GridSearchCV를 사용해 model별 최적의 parameters를 찾아 csv로 저장한다.

In [9]:
params_df = pd.DataFrame(columns=['n_estimators', 'eta', 'min_child_weight', 'max_depth', 'subsample', 'colsample_bytree'])
for i in tqdm(np.arange(1, 101)):
    y = train_df.loc[train_df['건물번호'] == i, '전력소비량(kWh)']
    x = train_df.loc[train_df['건물번호'] == i].drop(['전력소비량(kWh)', '건물번호'], axis=1)

    gcv = GridSearchCV(estimator=XGBRegressor(seed=0, gpu_id=0,
                                              tree_method='gpu_hist', predictor='gpu_predictor'),
                       param_grid=grid_params, scoring=make_scorer(SMAPE, greater_is_better=False), cv=3, refit=True,
                       verbose=False)

    gcv.fit(x, y)

    params = gcv.best_params_

    params_df = pd.concat([params_df, pd.DataFrame(params, index=[0])], axis=0)
    params_df.to_csv('./hyperparameter.csv', index=False)  # save the tuned parameters

#xgb_params = pd.read_csv('./hyperparameter.csv')

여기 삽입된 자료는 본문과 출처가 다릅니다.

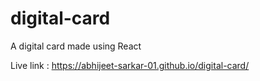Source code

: # digital-card
A digital card made using React

  Live link : https://abhijeet-sarkar-01.github.io/digital-card/
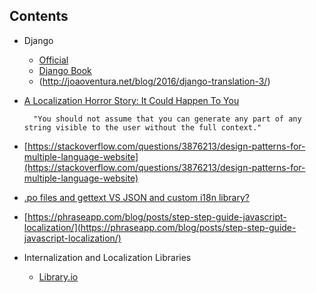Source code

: ## Contents

- Django
	- [Official](https://docs.djangoproject.com/en/1.11/topics/i18n/translation/)
	- [Django Book](http://django-book.readthedocs.io/en/latest/chapter19.html)
	- (http://joaoventura.net/blog/2016/django-translation-3/)
- [A Localization Horror Story: It Could Happen To You](http://search.cpan.org/dist/Locale-Maketext/lib/Locale/Maketext/TPJ13.pod#A_Localization_Horror_Story:_It_Could_Happen_To_You)

		"You should not assume that you can generate any part of any string visible to the user without the full context." 

- [https://stackoverflow.com/questions/3876213/design-patterns-for-multiple-language-website](https://stackoverflow.com/questions/3876213/design-patterns-for-multiple-language-website)
- [.po files and gettext VS JSON and custom i18n library?](https://stackoverflow.com/questions/8121575/po-files-and-gettext-vs-json-and-custom-i18n-library)
- [https://phraseapp.com/blog/posts/step-step-guide-javascript-localization/](https://phraseapp.com/blog/posts/step-step-guide-javascript-localization/)
- Internalization and Localization Libraries
	- [Library.io](https://libraries.io/search?keywords=internationalization&languages=JavaScript)



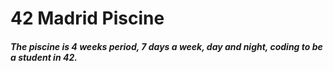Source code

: # 42 Madrid Piscine
##### The piscine is 4 weeks period, 7 days a week, day and night, coding to be a student in 42.
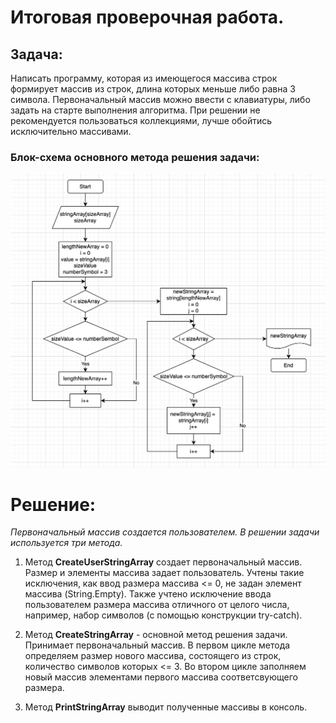# Итоговая проверочная работа.

## Задача:

Написать программу, которая из имеющегося массива строк формирует массив из строк, длина которых меньше либо равна 3 символа. Первоначальный массив можно ввести с клавиатуры, либо задать на старте выполнения алгоритма. При решении не рекомендуется пользоваться коллекциями, лучше обойтись исключительно массивами.

### Блок-схема основного метода решения задачи:

![](blockDiagram.png)

# Решение:

*Первоначальный массив создается пользователем. В решении задачи используется три метода.*

1. Метод **CreateUserStringArray** создает первоначальный массив. Размер и элементы массива задает пользователь. Учтены такие исключения, как ввод размера массива <= 0, не задан элемент массива (String.Empty). Также учтено исключение ввода пользователем размера массива отличного от целого числа, например, набор символов (с помощью конструкции try-catch).

2. Метод **CreateStringArray** - основной метод решения задачи. Принимает первоначальный массив. В первом цикле метода определяем размер нового массива, состоящего из строк, количество символов которых <= 3. Во втором цикле заполняем новый массив элементами первого массива соответсвующего размера.

3. Метод **PrintStringArray** выводит полученные массивы в консоль.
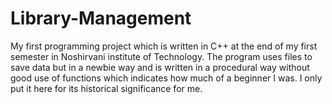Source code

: # Library-Management
My first programming project which is written in C++ at the end of my first semester in Noshirvani institute of Technology.
The program uses files to save data but in a newbie way and is written in a procedural way without good use of functions which indicates how much of a beginner I was.
I only put it here for its historical significance for me.
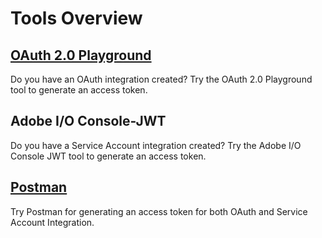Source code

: 
# Tools Overview


## [OAuth 2.0 Playground](OAuthPlayground.md)
Do you have an OAuth integration created? Try the OAuth 2.0 Playground tool to generate an access token.

## Adobe I/O Console-JWT
Do you have a Service Account integration created? Try the Adobe I/O Console JWT tool to generate an access token.

## [Postman](Postman.md)
Try Postman for generating an access token for both OAuth and Service Account Integration.
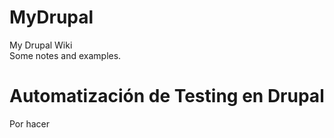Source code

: # MyDrupal
My Drupal Wiki  
Some notes and examples.

# Automatización de Testing en Drupal

Por hacer
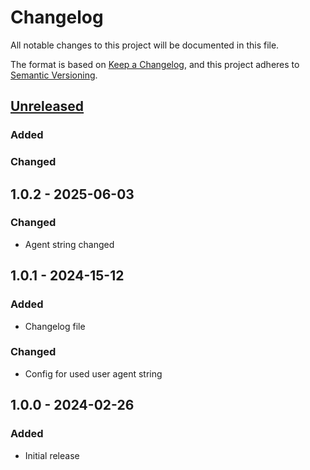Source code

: # Changelog

All notable changes to this project will be documented in this file.

The format is based on [Keep a Changelog](https://keepachangelog.com/en/1.1.0/),
and this project adheres to [Semantic Versioning](https://semver.org/spec/v2.0.0.html).

## [Unreleased]
### Added
### Changed

## 1.0.2 - 2025-06-03
### Changed
- Agent string changed

## 1.0.1 - 2024-15-12
### Added
- Changelog file
### Changed
- Config for used user agent string

## 1.0.0 - 2024-02-26
### Added
- Initial release

[unreleased]: https://github.com/collabpl/magento2-module-recaptcha-page-speed-improvement/compare/1.0.1...HEAD
[1.0.1]: https://github.com/collabpl/magento2-module-recaptcha-page-speed-improvement/releases/tag/1.0.0...1.0.1
[1.0.0]: https://github.com/collabpl/magento2-module-recaptcha-page-speed-improvement/releases/tag/1.0.0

  0%|          | 0/100 [00:00<?, ?it/s]

KeyboardInterrupt: 

GridSearch를 통해 얻은 parameters로 Model의 best iteration을 찾는다.(Pycharms 진행)

In [None]:
xgb_params = pd.read_csv('./hyperparameter.csv')
best_iteration = []  # best interation을 저장할 list
for i in tqdm(range(100)):
    y = train_df.loc[train_df['건물번호'] == i+1, '전력소비량(kWh)']
    x = train_df.loc[train_df['건물번호'] == i+1].drop(['건물번호', '전력소비량(kWh)'], axis=1)
    y_train, y_valid, x_train, x_valid = temporal_train_test_split(y=y, X=x, test_size=168)

    xgb = XGBRegressor(n_estimators=10000, eta=0.01, min_child_weight=xgb_params.iloc[i, 2],
                           max_depth=xgb_params.iloc[i, 3], subsample=xgb_params.iloc[i, 4], colsample_bytree=xgb_params.iloc[i, 5],
                            seed=0, gpu_id=0, tree_method='gpu_hist', predictor='gpu_predictor')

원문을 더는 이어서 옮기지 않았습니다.